*Task to complete*
Show, from the records below, all lines that contain the word "receiving".

The data START

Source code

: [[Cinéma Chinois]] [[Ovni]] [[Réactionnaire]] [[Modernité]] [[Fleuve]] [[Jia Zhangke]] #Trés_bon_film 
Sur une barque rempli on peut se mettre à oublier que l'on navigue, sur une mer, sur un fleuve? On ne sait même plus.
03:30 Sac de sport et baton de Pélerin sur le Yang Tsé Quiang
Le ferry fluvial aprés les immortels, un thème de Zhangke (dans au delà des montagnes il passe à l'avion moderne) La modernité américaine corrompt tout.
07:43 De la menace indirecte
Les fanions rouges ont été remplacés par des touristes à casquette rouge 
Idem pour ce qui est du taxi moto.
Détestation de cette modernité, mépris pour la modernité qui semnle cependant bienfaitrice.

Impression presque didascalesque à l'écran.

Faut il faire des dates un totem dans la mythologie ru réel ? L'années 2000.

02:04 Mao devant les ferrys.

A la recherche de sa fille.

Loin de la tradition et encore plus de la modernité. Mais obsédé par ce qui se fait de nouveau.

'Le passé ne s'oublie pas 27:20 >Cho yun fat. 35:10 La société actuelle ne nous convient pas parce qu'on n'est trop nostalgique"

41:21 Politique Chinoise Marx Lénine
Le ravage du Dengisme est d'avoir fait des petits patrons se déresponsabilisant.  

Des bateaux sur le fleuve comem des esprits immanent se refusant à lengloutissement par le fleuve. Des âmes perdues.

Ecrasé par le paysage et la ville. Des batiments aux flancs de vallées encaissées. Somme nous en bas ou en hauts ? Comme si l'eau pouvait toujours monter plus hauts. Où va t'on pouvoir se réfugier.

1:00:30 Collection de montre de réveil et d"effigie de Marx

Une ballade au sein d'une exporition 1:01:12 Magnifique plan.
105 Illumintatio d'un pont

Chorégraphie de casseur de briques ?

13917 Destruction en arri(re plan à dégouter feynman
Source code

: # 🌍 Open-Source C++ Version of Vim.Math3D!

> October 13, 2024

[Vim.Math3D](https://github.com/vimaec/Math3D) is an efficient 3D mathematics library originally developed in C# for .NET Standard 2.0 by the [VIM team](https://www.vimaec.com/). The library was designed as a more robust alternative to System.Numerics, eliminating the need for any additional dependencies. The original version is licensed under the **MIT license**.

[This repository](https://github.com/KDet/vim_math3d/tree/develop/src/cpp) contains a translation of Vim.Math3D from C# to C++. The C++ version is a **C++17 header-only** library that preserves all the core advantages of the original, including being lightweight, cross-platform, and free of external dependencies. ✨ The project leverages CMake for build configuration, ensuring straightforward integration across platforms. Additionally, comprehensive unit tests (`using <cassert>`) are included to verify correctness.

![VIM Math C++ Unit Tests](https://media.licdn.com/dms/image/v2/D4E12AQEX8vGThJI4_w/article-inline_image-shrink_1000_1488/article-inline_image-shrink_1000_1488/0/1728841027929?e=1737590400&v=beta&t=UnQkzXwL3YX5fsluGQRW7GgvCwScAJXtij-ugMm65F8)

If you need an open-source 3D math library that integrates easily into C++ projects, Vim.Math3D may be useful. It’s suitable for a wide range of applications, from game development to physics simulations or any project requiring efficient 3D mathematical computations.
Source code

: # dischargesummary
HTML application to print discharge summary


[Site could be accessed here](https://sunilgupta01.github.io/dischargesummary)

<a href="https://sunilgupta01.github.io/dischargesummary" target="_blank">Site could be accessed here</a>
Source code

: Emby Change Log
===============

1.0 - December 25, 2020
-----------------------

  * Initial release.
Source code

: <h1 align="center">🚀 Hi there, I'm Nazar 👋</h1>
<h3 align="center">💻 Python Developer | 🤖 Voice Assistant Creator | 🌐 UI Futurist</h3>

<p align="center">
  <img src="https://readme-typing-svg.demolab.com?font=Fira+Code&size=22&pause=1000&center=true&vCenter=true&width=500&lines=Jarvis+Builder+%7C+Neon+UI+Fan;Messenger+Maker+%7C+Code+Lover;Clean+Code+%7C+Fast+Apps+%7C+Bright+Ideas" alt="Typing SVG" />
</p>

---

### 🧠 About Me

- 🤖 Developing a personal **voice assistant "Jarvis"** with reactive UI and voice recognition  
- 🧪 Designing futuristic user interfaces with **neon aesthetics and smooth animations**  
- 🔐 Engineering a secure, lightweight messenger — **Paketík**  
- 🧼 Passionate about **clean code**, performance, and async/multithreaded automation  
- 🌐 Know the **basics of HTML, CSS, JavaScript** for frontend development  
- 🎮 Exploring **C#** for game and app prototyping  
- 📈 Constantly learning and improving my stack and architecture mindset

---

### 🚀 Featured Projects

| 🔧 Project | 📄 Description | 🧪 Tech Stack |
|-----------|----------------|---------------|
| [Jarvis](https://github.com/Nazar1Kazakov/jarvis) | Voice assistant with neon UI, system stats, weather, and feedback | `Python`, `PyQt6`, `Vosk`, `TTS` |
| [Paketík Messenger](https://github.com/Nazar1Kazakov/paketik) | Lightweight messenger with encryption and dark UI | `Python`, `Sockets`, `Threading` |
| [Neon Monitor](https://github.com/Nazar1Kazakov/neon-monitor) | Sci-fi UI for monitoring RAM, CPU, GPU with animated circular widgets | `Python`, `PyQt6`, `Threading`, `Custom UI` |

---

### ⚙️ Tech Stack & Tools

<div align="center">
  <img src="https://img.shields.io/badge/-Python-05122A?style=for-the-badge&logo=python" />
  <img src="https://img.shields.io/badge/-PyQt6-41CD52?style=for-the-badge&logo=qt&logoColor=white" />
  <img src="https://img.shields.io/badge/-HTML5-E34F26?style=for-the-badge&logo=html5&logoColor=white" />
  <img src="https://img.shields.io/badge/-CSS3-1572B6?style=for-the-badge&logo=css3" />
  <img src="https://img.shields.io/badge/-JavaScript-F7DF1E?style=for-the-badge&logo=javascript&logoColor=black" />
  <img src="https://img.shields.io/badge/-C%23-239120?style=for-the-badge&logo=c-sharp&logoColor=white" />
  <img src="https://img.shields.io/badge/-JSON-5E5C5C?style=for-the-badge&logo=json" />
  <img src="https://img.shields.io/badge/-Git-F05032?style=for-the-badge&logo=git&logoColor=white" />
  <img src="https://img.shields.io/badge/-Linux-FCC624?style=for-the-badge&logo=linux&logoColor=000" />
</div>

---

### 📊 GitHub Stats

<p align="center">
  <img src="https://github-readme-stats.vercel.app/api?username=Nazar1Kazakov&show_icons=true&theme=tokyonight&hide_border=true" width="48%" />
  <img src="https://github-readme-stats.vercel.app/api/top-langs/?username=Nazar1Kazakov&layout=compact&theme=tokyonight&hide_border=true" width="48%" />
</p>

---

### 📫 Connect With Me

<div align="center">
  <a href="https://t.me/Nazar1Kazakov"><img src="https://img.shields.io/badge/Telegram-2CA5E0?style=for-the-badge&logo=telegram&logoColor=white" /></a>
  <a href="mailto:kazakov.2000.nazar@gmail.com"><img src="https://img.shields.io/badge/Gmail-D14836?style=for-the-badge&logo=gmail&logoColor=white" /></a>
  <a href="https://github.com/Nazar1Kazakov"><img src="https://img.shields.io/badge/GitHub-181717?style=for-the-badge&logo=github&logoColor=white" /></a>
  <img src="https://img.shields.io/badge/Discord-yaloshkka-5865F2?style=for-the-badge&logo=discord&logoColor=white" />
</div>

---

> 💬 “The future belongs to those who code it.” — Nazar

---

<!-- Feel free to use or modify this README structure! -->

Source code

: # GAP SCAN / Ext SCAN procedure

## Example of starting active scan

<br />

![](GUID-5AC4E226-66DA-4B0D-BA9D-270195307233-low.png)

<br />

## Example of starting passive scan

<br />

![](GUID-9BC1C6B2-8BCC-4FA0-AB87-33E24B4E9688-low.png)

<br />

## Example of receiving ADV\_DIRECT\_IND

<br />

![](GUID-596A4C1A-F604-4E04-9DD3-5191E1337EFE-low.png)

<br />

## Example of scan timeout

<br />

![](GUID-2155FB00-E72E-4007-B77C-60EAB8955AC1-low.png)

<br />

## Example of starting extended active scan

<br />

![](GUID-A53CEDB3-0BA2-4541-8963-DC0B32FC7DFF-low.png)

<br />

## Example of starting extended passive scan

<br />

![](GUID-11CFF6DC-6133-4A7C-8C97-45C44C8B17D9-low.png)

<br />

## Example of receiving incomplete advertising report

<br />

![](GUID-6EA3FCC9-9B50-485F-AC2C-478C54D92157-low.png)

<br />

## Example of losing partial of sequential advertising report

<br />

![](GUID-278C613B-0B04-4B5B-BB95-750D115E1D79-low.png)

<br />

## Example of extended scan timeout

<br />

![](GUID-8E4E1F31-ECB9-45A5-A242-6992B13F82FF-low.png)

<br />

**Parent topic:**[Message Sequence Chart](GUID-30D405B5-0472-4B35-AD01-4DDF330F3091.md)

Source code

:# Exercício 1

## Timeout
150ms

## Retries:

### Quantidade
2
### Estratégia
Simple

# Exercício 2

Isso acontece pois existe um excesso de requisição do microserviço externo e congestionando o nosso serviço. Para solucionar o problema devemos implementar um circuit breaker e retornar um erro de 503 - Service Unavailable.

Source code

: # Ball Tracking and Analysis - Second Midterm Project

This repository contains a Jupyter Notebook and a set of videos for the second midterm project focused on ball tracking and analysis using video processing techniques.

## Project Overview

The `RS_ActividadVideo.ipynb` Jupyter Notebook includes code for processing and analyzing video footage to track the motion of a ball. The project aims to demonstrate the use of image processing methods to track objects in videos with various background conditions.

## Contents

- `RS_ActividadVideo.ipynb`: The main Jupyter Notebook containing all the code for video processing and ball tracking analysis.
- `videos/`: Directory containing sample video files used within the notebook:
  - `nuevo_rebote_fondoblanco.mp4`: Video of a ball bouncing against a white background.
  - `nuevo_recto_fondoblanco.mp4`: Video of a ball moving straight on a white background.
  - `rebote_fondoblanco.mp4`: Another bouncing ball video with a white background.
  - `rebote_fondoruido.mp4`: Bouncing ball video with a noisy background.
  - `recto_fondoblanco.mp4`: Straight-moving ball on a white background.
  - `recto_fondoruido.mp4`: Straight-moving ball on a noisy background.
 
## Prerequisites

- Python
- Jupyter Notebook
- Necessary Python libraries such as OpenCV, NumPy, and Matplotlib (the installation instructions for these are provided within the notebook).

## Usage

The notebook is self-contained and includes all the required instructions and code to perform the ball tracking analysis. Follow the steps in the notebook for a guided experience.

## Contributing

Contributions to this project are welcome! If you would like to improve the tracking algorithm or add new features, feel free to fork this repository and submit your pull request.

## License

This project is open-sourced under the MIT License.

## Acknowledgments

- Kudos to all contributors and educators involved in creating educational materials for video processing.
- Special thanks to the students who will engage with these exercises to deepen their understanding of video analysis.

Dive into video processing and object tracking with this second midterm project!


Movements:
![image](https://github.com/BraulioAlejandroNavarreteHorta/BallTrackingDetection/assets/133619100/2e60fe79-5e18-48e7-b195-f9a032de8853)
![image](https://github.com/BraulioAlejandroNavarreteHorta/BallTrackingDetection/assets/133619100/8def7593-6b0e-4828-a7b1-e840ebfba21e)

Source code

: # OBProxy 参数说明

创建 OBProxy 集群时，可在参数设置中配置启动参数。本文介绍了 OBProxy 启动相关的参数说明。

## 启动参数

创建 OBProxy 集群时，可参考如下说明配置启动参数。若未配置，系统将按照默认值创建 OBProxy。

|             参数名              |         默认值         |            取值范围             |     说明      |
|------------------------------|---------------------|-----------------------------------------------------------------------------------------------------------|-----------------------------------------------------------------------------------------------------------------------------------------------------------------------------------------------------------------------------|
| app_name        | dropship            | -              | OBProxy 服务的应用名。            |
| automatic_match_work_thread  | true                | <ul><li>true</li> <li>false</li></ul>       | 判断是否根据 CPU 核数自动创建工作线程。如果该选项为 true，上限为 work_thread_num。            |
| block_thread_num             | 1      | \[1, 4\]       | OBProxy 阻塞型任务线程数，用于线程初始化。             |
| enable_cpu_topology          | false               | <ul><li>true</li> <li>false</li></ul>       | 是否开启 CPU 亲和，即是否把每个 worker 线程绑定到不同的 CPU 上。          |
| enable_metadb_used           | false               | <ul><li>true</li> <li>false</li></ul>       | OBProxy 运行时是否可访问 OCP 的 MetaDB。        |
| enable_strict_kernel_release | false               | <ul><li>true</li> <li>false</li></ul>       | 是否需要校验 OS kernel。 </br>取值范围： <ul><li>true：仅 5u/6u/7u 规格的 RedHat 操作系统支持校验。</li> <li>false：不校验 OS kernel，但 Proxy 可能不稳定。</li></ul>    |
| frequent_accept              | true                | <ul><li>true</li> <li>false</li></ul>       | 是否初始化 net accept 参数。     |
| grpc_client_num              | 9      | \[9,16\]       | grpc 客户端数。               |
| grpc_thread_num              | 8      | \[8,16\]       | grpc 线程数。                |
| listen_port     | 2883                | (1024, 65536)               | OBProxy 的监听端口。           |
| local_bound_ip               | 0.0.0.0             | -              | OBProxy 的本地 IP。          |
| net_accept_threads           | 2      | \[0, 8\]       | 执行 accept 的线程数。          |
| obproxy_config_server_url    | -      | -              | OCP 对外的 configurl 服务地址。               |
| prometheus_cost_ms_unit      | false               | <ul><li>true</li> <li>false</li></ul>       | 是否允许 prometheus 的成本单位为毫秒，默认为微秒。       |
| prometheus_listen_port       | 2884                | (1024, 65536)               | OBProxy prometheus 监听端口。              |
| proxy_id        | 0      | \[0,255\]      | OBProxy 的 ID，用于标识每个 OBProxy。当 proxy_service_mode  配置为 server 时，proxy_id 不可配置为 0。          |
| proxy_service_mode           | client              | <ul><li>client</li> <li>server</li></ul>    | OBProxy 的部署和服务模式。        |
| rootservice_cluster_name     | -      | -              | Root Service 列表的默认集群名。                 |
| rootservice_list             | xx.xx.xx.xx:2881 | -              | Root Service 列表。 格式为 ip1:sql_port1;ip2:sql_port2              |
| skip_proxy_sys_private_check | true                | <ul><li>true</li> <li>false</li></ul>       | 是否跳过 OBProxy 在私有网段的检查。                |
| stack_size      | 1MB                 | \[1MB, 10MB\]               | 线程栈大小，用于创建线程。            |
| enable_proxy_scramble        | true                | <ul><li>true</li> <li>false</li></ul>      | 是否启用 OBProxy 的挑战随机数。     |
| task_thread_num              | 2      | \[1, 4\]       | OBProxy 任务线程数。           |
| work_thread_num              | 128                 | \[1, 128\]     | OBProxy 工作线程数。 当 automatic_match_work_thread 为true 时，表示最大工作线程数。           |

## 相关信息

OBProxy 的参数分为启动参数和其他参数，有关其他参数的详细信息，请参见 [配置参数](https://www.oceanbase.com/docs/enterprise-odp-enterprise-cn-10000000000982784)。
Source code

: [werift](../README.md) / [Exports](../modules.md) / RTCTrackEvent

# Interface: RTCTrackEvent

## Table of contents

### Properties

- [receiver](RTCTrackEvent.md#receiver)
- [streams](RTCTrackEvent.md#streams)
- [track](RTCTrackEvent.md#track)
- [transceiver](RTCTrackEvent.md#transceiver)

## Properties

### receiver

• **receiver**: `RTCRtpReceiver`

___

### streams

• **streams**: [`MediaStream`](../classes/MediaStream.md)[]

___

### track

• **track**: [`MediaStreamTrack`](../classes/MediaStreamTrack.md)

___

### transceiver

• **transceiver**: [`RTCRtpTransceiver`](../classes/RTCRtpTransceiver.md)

The data END

*Finished exercise*
## Example of receiving ADV\_DIRECT\_IND
## Example of receiving incomplete advertising report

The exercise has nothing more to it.